La sera di Ognissanti a Manfredonia (come in molti altri paesi del sud Italia), esiste tutt’oggi l’usanza di imbandire la tavola per cena per la visita dei cari defunti, completa di pane vino e acqua, per permettere ai morti che faranno visita alla casa di rifocillarsi. Secondo le credenze popolari si racconta che, durante la notte, questi ultimi tornavano dall’oltretomba, attraversando un viaggio lungo e faticoso che li separa dal mondo dei vivi, e perciò avrebbero dovuto rifocillarsi. Sul tavolo insieme alla cena viene lasciato anche un bicchiere d’acqua con all’interno una foglia di alloro o un ramoscello di ulivo per la benedizione finale della casa.
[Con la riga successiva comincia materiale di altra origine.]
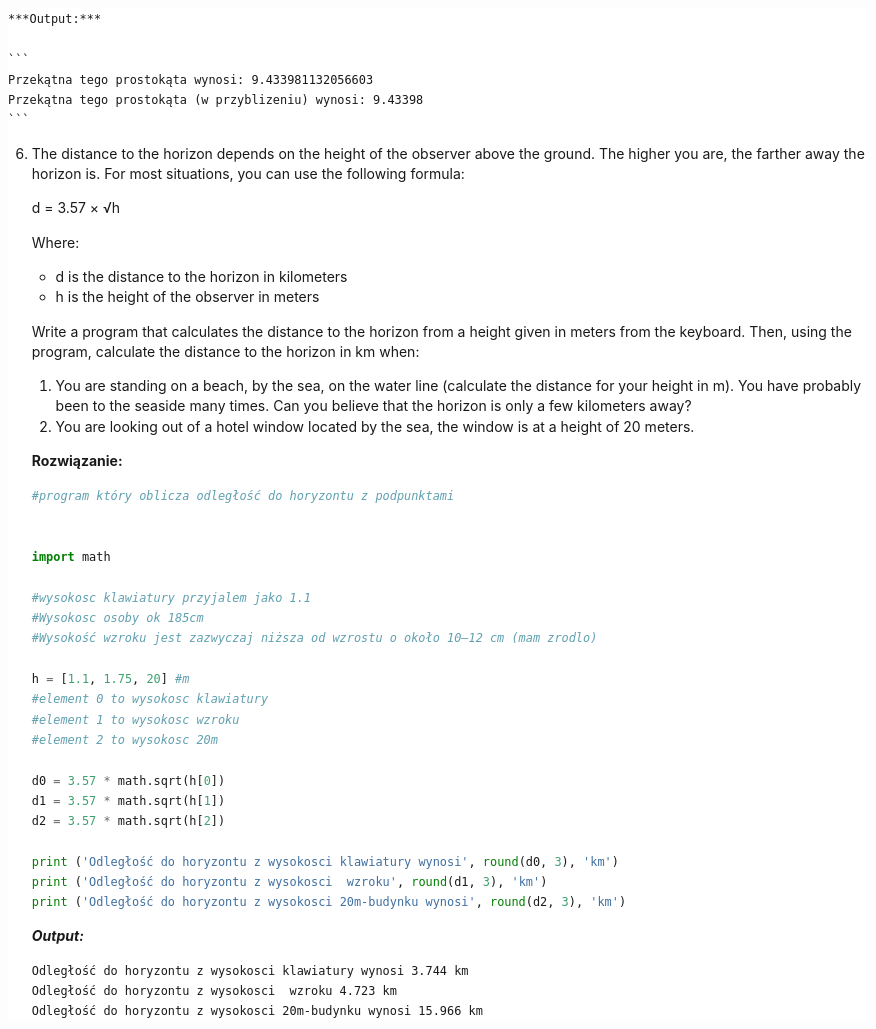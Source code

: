     ***Output:***

    ```
    Przekątna tego prostokąta wynosi: 9.433981132056603
    Przekątna tego prostokąta (w przyblizeniu) wynosi: 9.43398
    ```

    

6. The distance to the horizon depends on the height of the observer above the ground. The higher you are, the farther away the horizon is. For most situations, you can use the following formula:

    d = 3.57 × √h

    Where:

    * d is the distance to the horizon in kilometers
    * h is the height of the observer in meters

    Write a program that calculates the distance to the horizon from a height given in meters from the keyboard. Then, using the program, calculate the distance to the horizon in km when:

    1. You are standing on a beach, by the sea, on the water line (calculate the distance for your height in m). You have probably been to the seaside many times. Can you believe that the horizon is only a few kilometers away?
    1. You are looking out of a hotel window located by the sea, the window is at a height of 20 meters.

    **Rozwiązanie:**

    ```python
    #program który oblicza odległość do horyzontu z podpunktami
    
    
    import math
    
    #wysokosc klawiatury przyjalem jako 1.1
    #Wysokosc osoby ok 185cm
    #Wysokość wzroku jest zazwyczaj niższa od wzrostu o około 10–12 cm (mam zrodlo)
    
    h = [1.1, 1.75, 20] #m 
    #element 0 to wysokosc klawiatury
    #element 1 to wysokosc wzroku
    #element 2 to wysokosc 20m
    
    d0 = 3.57 * math.sqrt(h[0])
    d1 = 3.57 * math.sqrt(h[1])
    d2 = 3.57 * math.sqrt(h[2])
    
    print ('Odległość do horyzontu z wysokosci klawiatury wynosi', round(d0, 3), 'km')
    print ('Odległość do horyzontu z wysokosci  wzroku', round(d1, 3), 'km')
    print ('Odległość do horyzontu z wysokosci 20m-budynku wynosi', round(d2, 3), 'km')
    ```

    ***Output:***

    ```
    Odległość do horyzontu z wysokosci klawiatury wynosi 3.744 km
    Odległość do horyzontu z wysokosci  wzroku 4.723 km
    Odległość do horyzontu z wysokosci 20m-budynku wynosi 15.966 km
    ```
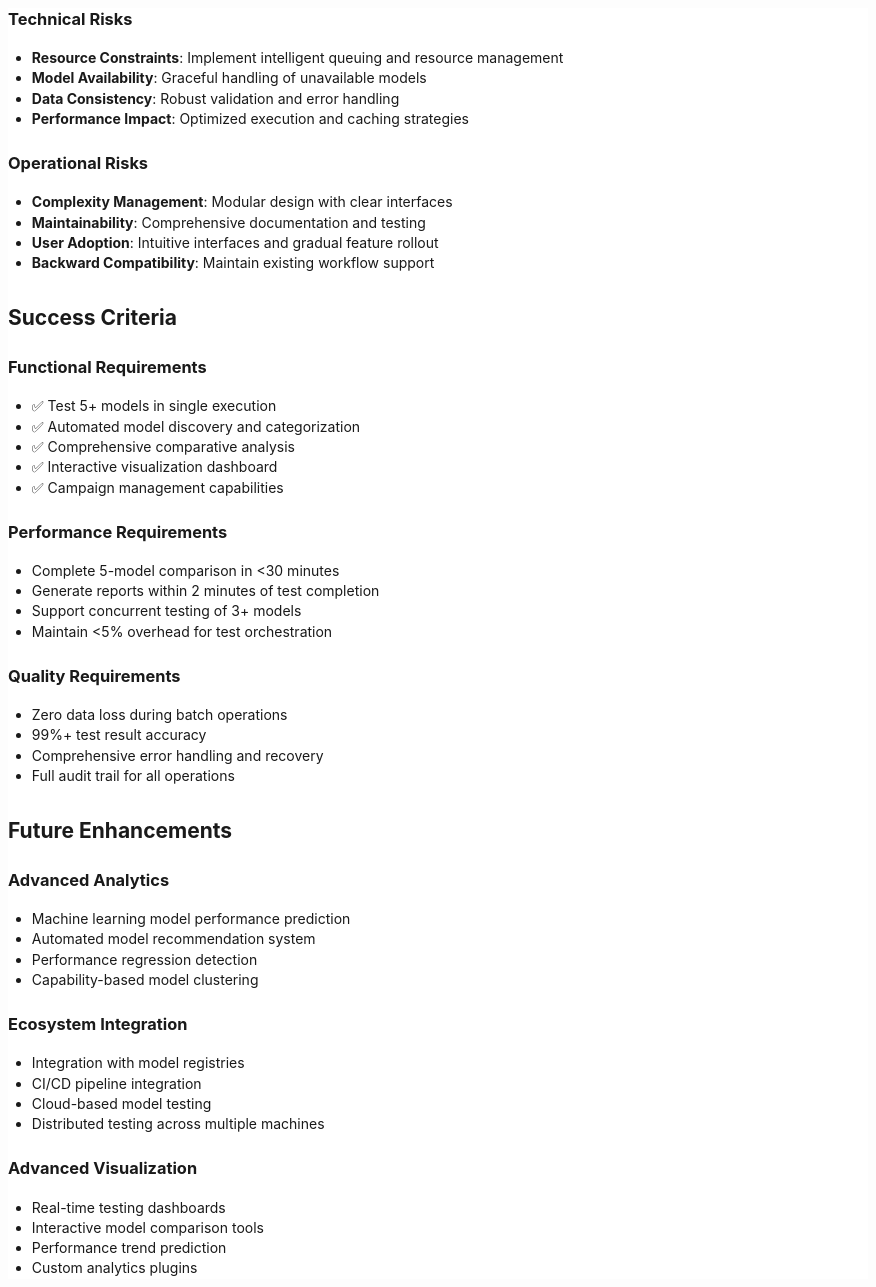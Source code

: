 ### Technical Risks
- **Resource Constraints**: Implement intelligent queuing and resource management
- **Model Availability**: Graceful handling of unavailable models
- **Data Consistency**: Robust validation and error handling
- **Performance Impact**: Optimized execution and caching strategies

### Operational Risks
- **Complexity Management**: Modular design with clear interfaces
- **Maintainability**: Comprehensive documentation and testing
- **User Adoption**: Intuitive interfaces and gradual feature rollout
- **Backward Compatibility**: Maintain existing workflow support

## Success Criteria

### Functional Requirements
- ✅ Test 5+ models in single execution
- ✅ Automated model discovery and categorization
- ✅ Comprehensive comparative analysis
- ✅ Interactive visualization dashboard
- ✅ Campaign management capabilities

### Performance Requirements
- Complete 5-model comparison in <30 minutes
- Generate reports within 2 minutes of test completion
- Support concurrent testing of 3+ models
- Maintain <5% overhead for test orchestration

### Quality Requirements
- Zero data loss during batch operations
- 99%+ test result accuracy
- Comprehensive error handling and recovery
- Full audit trail for all operations

## Future Enhancements

### Advanced Analytics
- Machine learning model performance prediction
- Automated model recommendation system
- Performance regression detection
- Capability-based model clustering

### Ecosystem Integration
- Integration with model registries
- CI/CD pipeline integration
- Cloud-based model testing
- Distributed testing across multiple machines

### Advanced Visualization
- Real-time testing dashboards
- Interactive model comparison tools
- Performance trend prediction
- Custom analytics plugins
Più grande ed invitante sarà il banchetto, maggiore sarà la possibilità che i defunti restino in casa fino al giorno dell’Epifania.
Da vecchi racconti, l’indomani, pare che il cibo preparato per deliziare i propri defunti come per magia sparisse: alcuni anziani in merito raccontano che, avendo vissuto in povertà, da bambini approfittavano di questa tavola imbandita per fare furtivamente la cosiddetta “scorpacciata” nelle ore notturne.

Questa usanza viene ripetuta anche la notte dell’Epifania, giorno in cui le anime dei defunti rientrano nell’oltretomba, come da credenze popolari.